Усы Найджела слегка дрогнули в улыбке, но его серые глаза казались холодными, и в них было нечто вроде неодобрения.
- Не беспокойтесь, миссис Норт, - сухо уверил он меня. - Я никому об этом не расскажу.
Я сделала нетерпеливый жест.
- В этом нет никакого секрета! Я только могу сказать, что испытываю к Марку глубокое отвращение.
Он посмотрел на меня так, как будто это было что-то новенькое. Я полагаю, что Мэгги передала ему историю, которую сочинил Марк, о том, что у нас произошло перед моим отъездом.
- В конце концов, это понятная реакция, - сказал он. - Я сам не всегда расположен к Марку, хотя мы знакомы с детства. Пойдемте, вы не должны расстраиваться или оправдываться. Позвольте проводить вас вниз в гостиную Мэгги, где вы сможете прийти в себя. А то весь этот бархат с привидениями может на кого угодно нагнать страх.

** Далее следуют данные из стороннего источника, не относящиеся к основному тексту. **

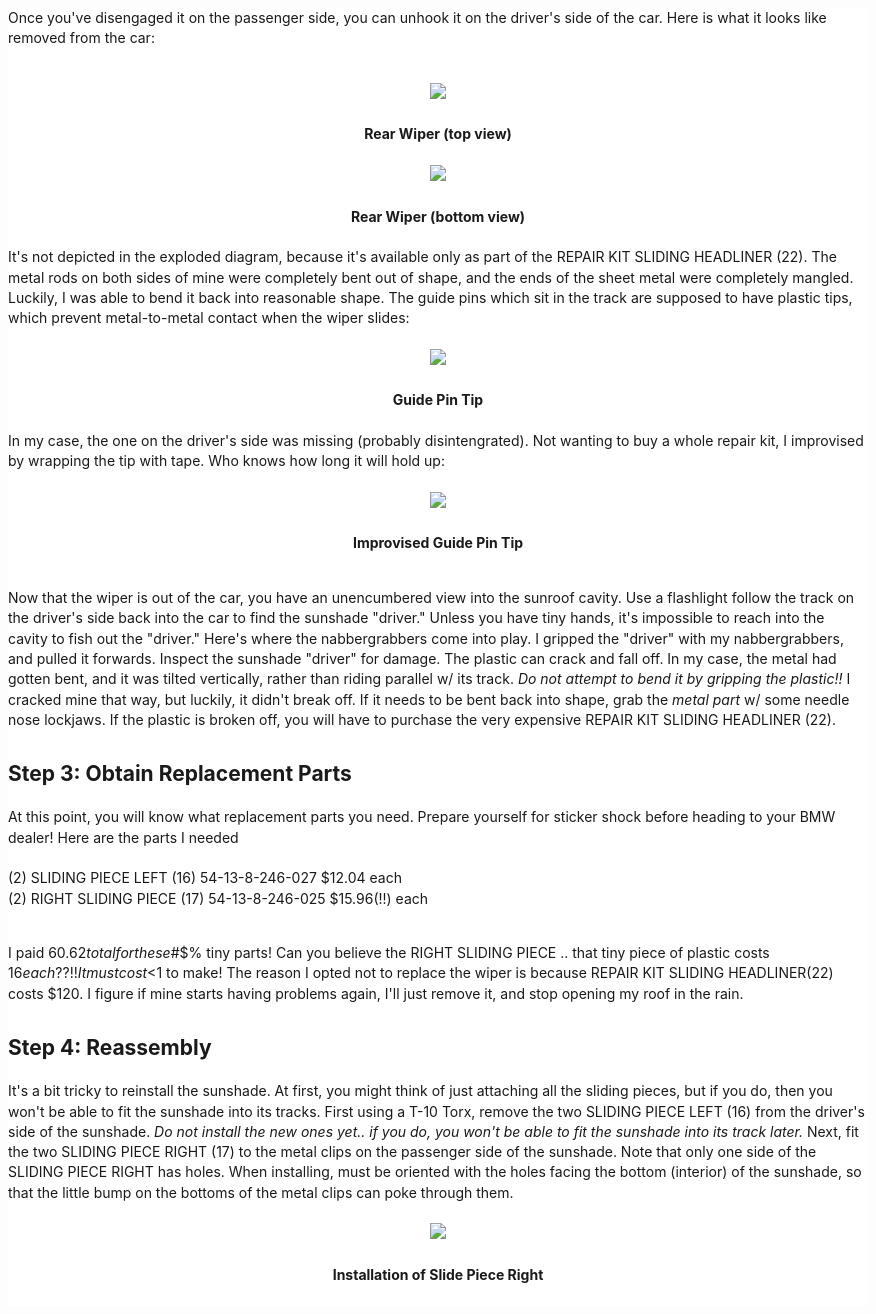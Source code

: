 Once you've disengaged it on the passenger side, you can unhook it on the driver's side of the car.  Here is what it looks like removed from the car:<br><br>
<center>
<img src="rearwipertop.jpg" border="0"><br><br>
<b>Rear Wiper (top view)</b><br><br>
<img src="rearwiperbottom.jpg" border="0"><br><br>
<b>Rear Wiper (bottom view)</b><br><br>
</center>
It's not depicted in the exploded diagram, because it's available only as part of the REPAIR KIT SLIDING HEADLINER (22).  The metal rods on both sides of mine were completely bent out of shape, and the ends of the sheet metal were completely mangled.  Luckily, I was able to bend it back into reasonable shape.  The guide pins which sit in the track are supposed to have plastic tips, which prevent metal-to-metal contact when the wiper slides:<br><br>
<center>
<img src="guidepintip.jpg" border="0"><br><br>
<b>Guide Pin Tip</b><br><br>
</center>
In my case, the one on the driver's side was missing (probably disintengrated).  Not wanting to buy a whole repair kit, I improvised by wrapping the tip with tape.  Who knows how long it will hold up:<br><br>
<center>
<img src="guidepintipfix.jpg" border="0"><br><br>
<b>Improvised Guide Pin Tip</b><br><br>
</center>

Now that the wiper is out of the car, you have an unencumbered view into the sunroof cavity.  Use a flashlight follow the track on the driver's side back into the car to find the sunshade "driver."  Unless you have tiny hands, it's impossible to reach into the cavity to fish out the "driver."  Here's where the nabbergrabbers come into play.  I gripped the "driver" with my nabbergrabbers, and pulled it forwards.  Inspect the sunshade "driver" for damage.  The plastic can crack and fall off.  In my case, the metal had gotten bent, and it was tilted vertically, rather than riding parallel w/ its track.  <I>Do not attempt to bend it by gripping the plastic!!</I> I cracked mine that way, but luckily, it didn't break off.  If it needs to be bent back into shape, grab the *metal part* w/ some needle nose lockjaws.  If the plastic is broken off, you will have to purchase the very expensive REPAIR KIT SLIDING HEADLINER (22).

<h2>Step 3: Obtain Replacement Parts</h2>
At this point, you will know what replacement parts you need.  Prepare yourself for sticker shock before heading to your BMW dealer!  Here are the parts I needed<br><br>
(2) SLIDING PIECE LEFT (16)  54-13-8-246-027 $12.04 each<br>
(2) RIGHT SLIDING PIECE (17) 54-13-8-246-025 $15.96(!!) each<br><br>

I paid $60.62 total for these %$#$% tiny parts!  Can you believe the RIGHT SLIDING PIECE .. that tiny piece of plastic costs $16 each??!! It must cost <$1 to make!  The reason I opted not to replace the wiper is because REPAIR KIT SLIDING HEADLINER(22) costs $120.  I figure if mine starts having problems again, I'll just remove it, and stop opening my roof in the rain.
<h2>Step 4: Reassembly</h2>
It's a bit tricky to reinstall the sunshade.  At first, you might think of just attaching all the sliding pieces, but if you do, then you won't be able to fit the sunshade into its tracks.  First using a T-10 Torx, remove the two SLIDING PIECE LEFT (16) from the driver's side of the sunshade.  <i>Do not install the new ones yet.. if you do, you won't be able to fit the sunshade into its track later.</i>  Next, fit the two SLIDING PIECE RIGHT (17) to the metal clips on the passenger side of the sunshade. Note that only one side of the SLIDING PIECE RIGHT has holes.  When installing, must be oriented with the holes facing the bottom (interior) of the sunshade, so that the little bump on the bottoms of the metal clips can poke through them.<br><br>
<center>
<img src="slidingpieceright.jpg" border="0"><br><br>
<b>Installation of Slide Piece Right</b><br><br>
</center>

- Я не хочу разговаривать с Мэгги, - сказала я. - Никто не может говорить с ней о Марке.
- Вы думаете, что она не знает, что из себя представляет Марк?
- Тогда почему она так его любит?
Он печально улыбнулся.
- Разве любовь, какая бы она ни была, имеет что-нибудь общее с логикой? Или вы еще это не узнали?

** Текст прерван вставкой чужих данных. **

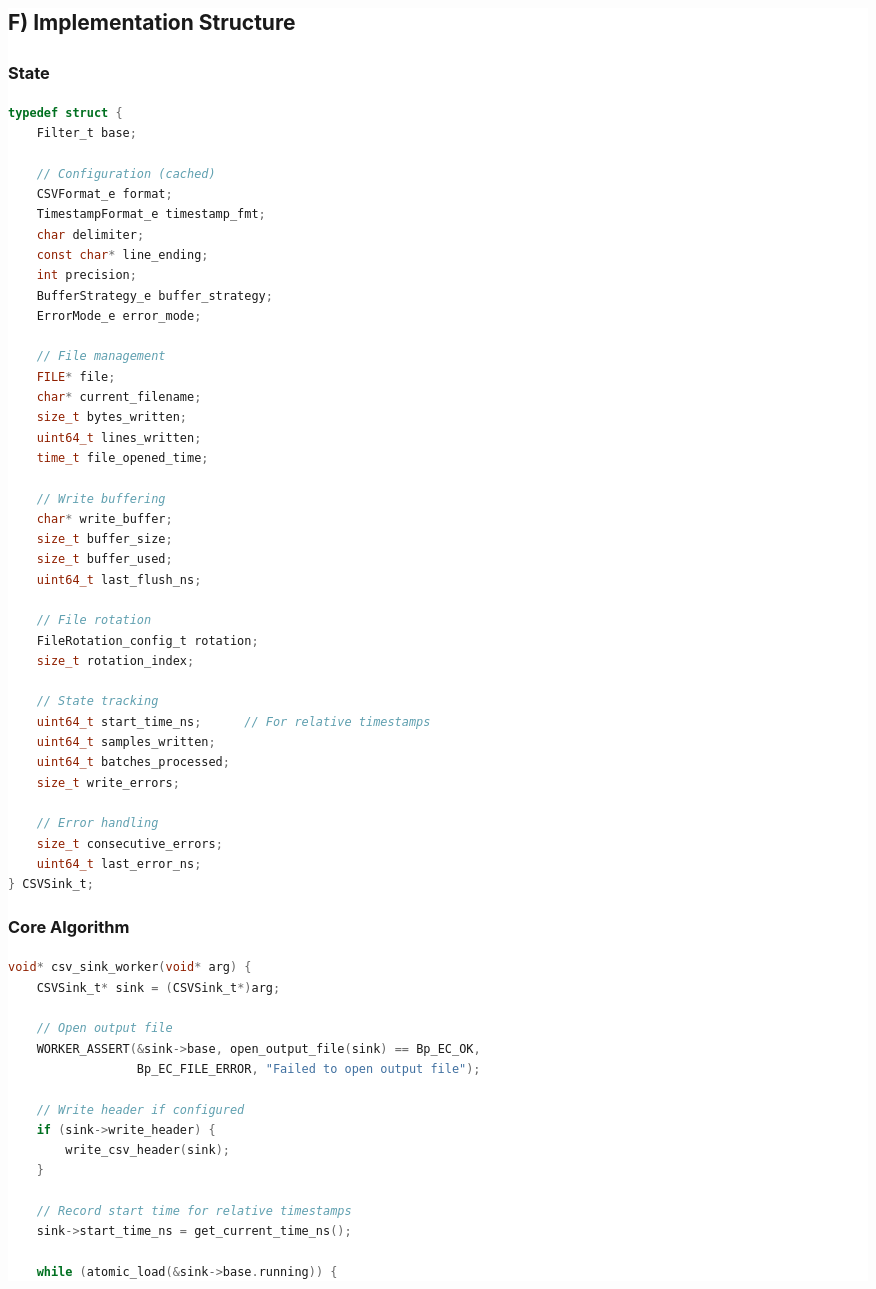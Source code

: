 ## F) Implementation Structure

### State
```c
typedef struct {
    Filter_t base;
    
    // Configuration (cached)
    CSVFormat_e format;
    TimestampFormat_e timestamp_fmt;
    char delimiter;
    const char* line_ending;
    int precision;
    BufferStrategy_e buffer_strategy;
    ErrorMode_e error_mode;
    
    // File management
    FILE* file;
    char* current_filename;
    size_t bytes_written;
    uint64_t lines_written;
    time_t file_opened_time;
    
    // Write buffering
    char* write_buffer;
    size_t buffer_size;
    size_t buffer_used;
    uint64_t last_flush_ns;
    
    // File rotation
    FileRotation_config_t rotation;
    size_t rotation_index;
    
    // State tracking
    uint64_t start_time_ns;      // For relative timestamps
    uint64_t samples_written;
    uint64_t batches_processed;
    size_t write_errors;
    
    // Error handling
    size_t consecutive_errors;
    uint64_t last_error_ns;
} CSVSink_t;
```

### Core Algorithm
```c
void* csv_sink_worker(void* arg) {
    CSVSink_t* sink = (CSVSink_t*)arg;
    
    // Open output file
    WORKER_ASSERT(&sink->base, open_output_file(sink) == Bp_EC_OK,
                  Bp_EC_FILE_ERROR, "Failed to open output file");
    
    // Write header if configured
    if (sink->write_header) {
        write_csv_header(sink);
    }
    
    // Record start time for relative timestamps
    sink->start_time_ns = get_current_time_ns();
    
    while (atomic_load(&sink->base.running)) {
```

- Уже узнала, - сказала я.
Он придержал дверь передо мной, давая мне дорогу. Я никогда бы не смогла чувствовать себя уютно в присутствии Найджела Бэрроу, потому что я не смогла забыть то время в мой последний месяц в Атморе, когда он озадачивал меня. Я думала об этом с неприязнью, когда мы шли по коридору. Он приехал сюда с Багамских островов с продолжительным визитом, хотя никто не видел его в Англии годами. Он отправился на острова совсем молодым человеком и сколотил там себе приличное состояние. Но за те годы, что он отсутствовал, он основательно порвал свои связи с Атмором, как и с Англией. Только Джастин, возвращаясь из путешествия в Нью-Йорк на пути в Нассау, виделся с ним несколько раз за этот период, да и то, только по настоянию Мэгги, так как Джастин чувствовал, что Найджел хотел, чтобы его оставили в покое и позволили идти своим путем. И только после того, как он достиг твердого успеха, он вернулся в Англию. Затем написал Мэгги, спрашивая, может ли он приехать с визитом. Мэгги встретила его приветливо и простила ему долгое отсутствие, возможно, понимая его гордость и желание идти своим путем и быть более независимым от Атмора и Джастина.
- Будучи мальчиком, - сказала мне как-то Мэгги, - все, что Найджел мог предложить нам, - благодарность, так как был слишком мал, чтобы мучиться от сознания того, что ему нечего дать взамен. Но теперь все изменилось, и он твердо стоит на ногах. Но он одинок, я думаю. Мне захотелось приветить его.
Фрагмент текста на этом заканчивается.